Сегодня понятие греха осталось только в Церкви. В современном секуляризованном мире оно практически отсутствует.
Люди, попадающие в сети греха, всегда были, есть и будут. Но раньше каждый согрешивший знал, что грех — это грех, скверна — это скверна и то, что он совершил, не должен был делать по евангельским заповедям. И он также знал примеры, когда даже после многолетнего закоснения в тягчайших грехах душа человека омывалась великим подвигом покаяния. Стремление к правде Божией определяло идеал и внутреннее бытие большинства людей. Так было и в первые века христианства, и в Византии, и на Святой Руси, которая называлась Святой не потому, что тогда все люди были святыми, а потому что святость была нормой жизни. В новое же время господствующее в обществе антихристово миропонимание утверждает, что нормой жизни является всякая неправда и поэтому называть прелюбодеем прелюбодея, а извращенца извращенцем недопустимо, так как даже наше законодательство запрещает идти против свободы самовыражения человека. Думаю, главная трагедия XX века состоит в том, что современная цивилизация настаивает на упразднении самого понятия греха и взамен предлагает торжество скверны, гнусности и порока. Люди научились стесняться своей веры и даже чуть ли не извиняться за то, что пока еще христиане, и, конечно, никоим образом не претендовать на право проповеди христианства как единой спасающей и истинной религии, данной нам Сыном Божиим. Понятие святости ушло не только из внешнего мира, оно не живет уже и в наших сердцах. Мы так легко и охотно идем на разного рода компромиссы и называем это открытостью миру, необходимостью приноравливаться к существующему обществу, чтобы не быть стаей белых ворон, и так скоро забываем, что никогда и ни при каких обстоятельствах не должны быть в стае с волками и, то есть, жить по тем законам, которые диктует мир, ведь, как сказано в апостольских посланиях, весь мир лежит во зле (1 Ин. 5, 19). Не житейский комфорт, не количество автомобилей, не медицинская страховка и не валютные сбережения, которые скоплены к концу жизни, являются спасительными для человека, но святость и правда Божия. Ведь и лукавый, и те, кто в этом мире от него, знают, что так оно и есть, но на словах восстают против этого. Поэтому каждый из нас должен прежде всего позаботиться о крепости своей души и о том, чтобы подготовить ее к тому возможному испытанию, к которому Господь может призвать в любую минуту.
Нынешнее время знаменательно не только сущностным искажением принятых ранее в обществе норм, но и привыканием к этому. Это уже знаковое свидетельство?
Привыкание — опасная вещь.

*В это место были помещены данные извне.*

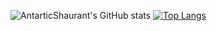 ![AntarticShaurant's GitHub stats](https://github-readme-stats.vercel.app/api?username=AntarticShaurant&show_icons=true&theme=dark&count_private=true&hide_rank=true&include_all_commits=true)
[![Top Langs](https://github-readme-stats.vercel.app/api/top-langs/?username=AntarticShaurant)](https://github.com/AntarticShaurant/Password_Manager)
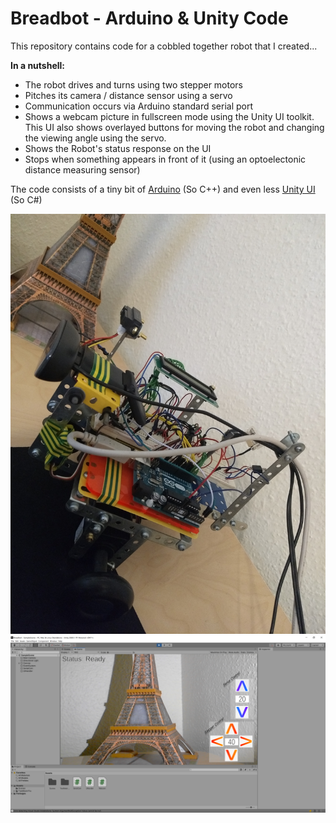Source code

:# Breadbot - Arduino & Unity Code

This repository contains code for a cobbled together robot that I created...

**In a nutshell:**
* The robot drives and turns using two stepper motors
* Pitches its camera / distance sensor using a servo
* Communication occurs via Arduino standard serial port
* Shows a webcam picture in fullscreen mode using the Unity UI toolkit. This UI also shows overlayed buttons for 
  moving the robot and changing the viewing angle using the servo.
* Shows the Robot's status response on the UI
* Stops when something appears in front of it (using an optoelectonic distance measuring sensor)

The code consists of a tiny bit of [Arduino](Arduino) (So C++) and even less [Unity UI](Unity/Breadbot) (So C#)

![Breadbot](Documentation/breadbot.jpg)
![Breadbot UI](Documentation/breadbot-ui.png)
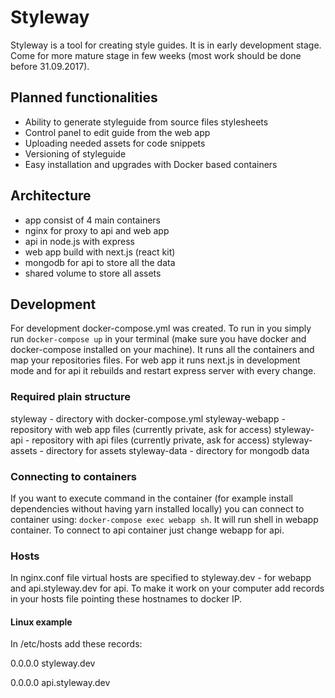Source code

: # Styleway

Styleway is a tool for creating style guides. It is in early development stage. Come for more mature stage in few weeks (most work should be done before 31.09.2017).

## Planned functionalities

- Ability to generate styleguide from source files stylesheets
- Control panel to edit guide from the web app
- Uploading needed assets for code snippets
- Versioning of styleguide
- Easy installation and upgrades with Docker based containers

## Architecture

- app consist of 4 main containers
- nginx for proxy to api and web app
- api in node.js with express
- web app build with next.js (react kit)
- mongodb for api to store all the data
- shared volume to store all assets

## Development

For development docker-compose.yml was created. To run in you simply run `docker-compose up` in your terminal (make sure you have docker and docker-compose installed on your machine). It runs all the containers and map your repositories files. For web app it runs next.js in development mode and for api it rebuilds and restart express server with every change.

### Required plain structure

styleway - directory with docker-compose.yml
styleway-webapp - repository with web app files (currently private, ask for access)
styleway-api - repository with api files (currently private, ask for access)
styleway-assets - directory for assets
styleway-data - directory for mongodb data

### Connecting to containers

If you want to execute command in the container (for example install dependencies without having yarn installed locally) you can connect to container using: `docker-compose exec webapp sh`. It will run shell in webapp container. To connect to api container just change webapp for api.

### Hosts

In nginx.conf file virtual hosts are specified to styleway.dev - for webapp and api.styleway.dev for api. To make it work on your computer add records in your hosts file pointing these hostnames to docker IP.

#### Linux example

In /etc/hosts add these records:

0.0.0.0 styleway.dev

0.0.0.0 api.styleway.dev
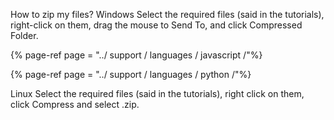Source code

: How to zip my files?
Windows
Select the required files (said in the tutorials), right-click on them, drag the mouse to Send To, and click Compressed Folder.



{% page-ref page = "../ support / languages ​​/ javascript /"%}

{% page-ref page = "../ support / languages ​​/ python /"%}

Linux
Select the required files (said in the tutorials), right click on them, click Compress and select .zip.
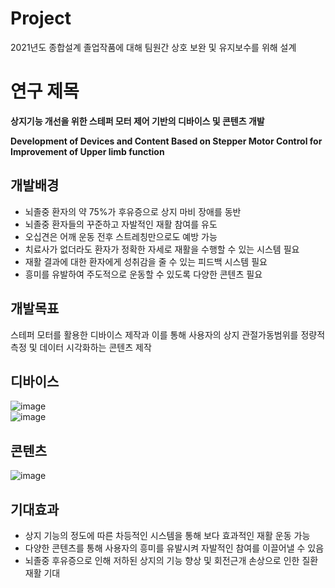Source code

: # Project
2021년도 종합설계 졸업작품에 대해 팀원간 상호 보완 및 유지보수를 위해 설계

# 연구 제목
**상지기능 개선을 위한 스테퍼 모터 제어 기반의 디바이스 및 콘텐츠 개발**

**Development of Devices and Content Based on Stepper Motor Control for Improvement of Upper limb function**

## 개발배경
* 뇌졸중 환자의 약 75%가 후유증으로 상지 마비 장애를 동반
* 뇌졸중 환자들의 꾸준하고 자발적인 재활 참여를 유도
* 오십견은 어깨 운동 전후 스트레칭만으로도 예방 가능
* 치료사가 없더라도 환자가 정확한 자세로 재활을 수행할 수 있는 시스템 필요
* 재활 결과에 대한 환자에게 성취감을 줄 수 있는 피드백 시스템 필요
* 흥미를 유발하여 주도적으로 운동할 수 있도록 다양한 콘텐츠 필요

## 개발목표
스테퍼 모터를 활용한 디바이스 제작과 이를 통해 사용자의 상지 관절가동범위를 정량적 측정 및 데이터 시각화하는 콘텐츠 제작

## 디바이스
![image](https://user-images.githubusercontent.com/75357444/134477260-969a1ded-24dc-4384-ae6b-dac1687a271d.png)   
![image](https://user-images.githubusercontent.com/75357444/134477480-04f98320-8761-488f-a962-3b2761bbbf77.png)


## 콘텐츠
![image](https://user-images.githubusercontent.com/75357444/134477511-3e540209-e013-468c-922d-2076c647528d.png)


## 기대효과
* 상지 기능의 정도에 따른 차등적인 시스템을 통해 보다 효과적인 재활 운동 가능
* 다양한 콘텐츠를 통해 사용자의 흥미를 유발시켜 자발적인 참여를 이끌어낼 수 있음
* 뇌졸중 후유증으로 인해 저하된 상지의 기능 향상 및 회전근개 손상으로 인한 질환 재활 기대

Об этом предупреждал еще апостол Павел, когда говорил о том, что худые сообщества развращают добрые нравы (1 Кор. 15, 33). А привычка может быть как помощником, так и врагом. И способ здесь только один: зная, что лукавый всевает в нас дурные навыки, бороться за то, чтобы приобрести добрые.
В наши дни очень трудно сохранять четкое осознание того, что белое - это белое, а черное — это черное. Для современного человека окружающий его мир распадается на множество разнородных феноменов, ситуаций. Ничто невозможно удержать и нет ничего целого и ясного. Я бы посоветовал сегодня каждому верующему хотя бы раз в год ездить на некоторое время в монастырь. На мирянина это очень отрезвляюще действует: критерии, размытые благодаря нашей податливости к этой размытости, приобретают утерянную четкость, и черное снова становится черным, грех — грехом, соблазн — соблазном. Кроме того, необходимо постоянно читать Слово Божие, Евангелие, творения святых отцов, в том числе аскетические, быть может, даже преимущественно аскетические. Это как ничто помогает, чтобы все оставалось на своих местах. И тогда легче не допустить того, чтобы греховное и соблазнительное, даже если и осуждаемое, и неприемлемое нами, не становилось как бы помимо собственной воли основным наполнением нашей внутренней, профессиональной и интеллектуальной жизни. И когда сохраняется в душе иерархия ценностей, тогда можно противостоять любому соблазну.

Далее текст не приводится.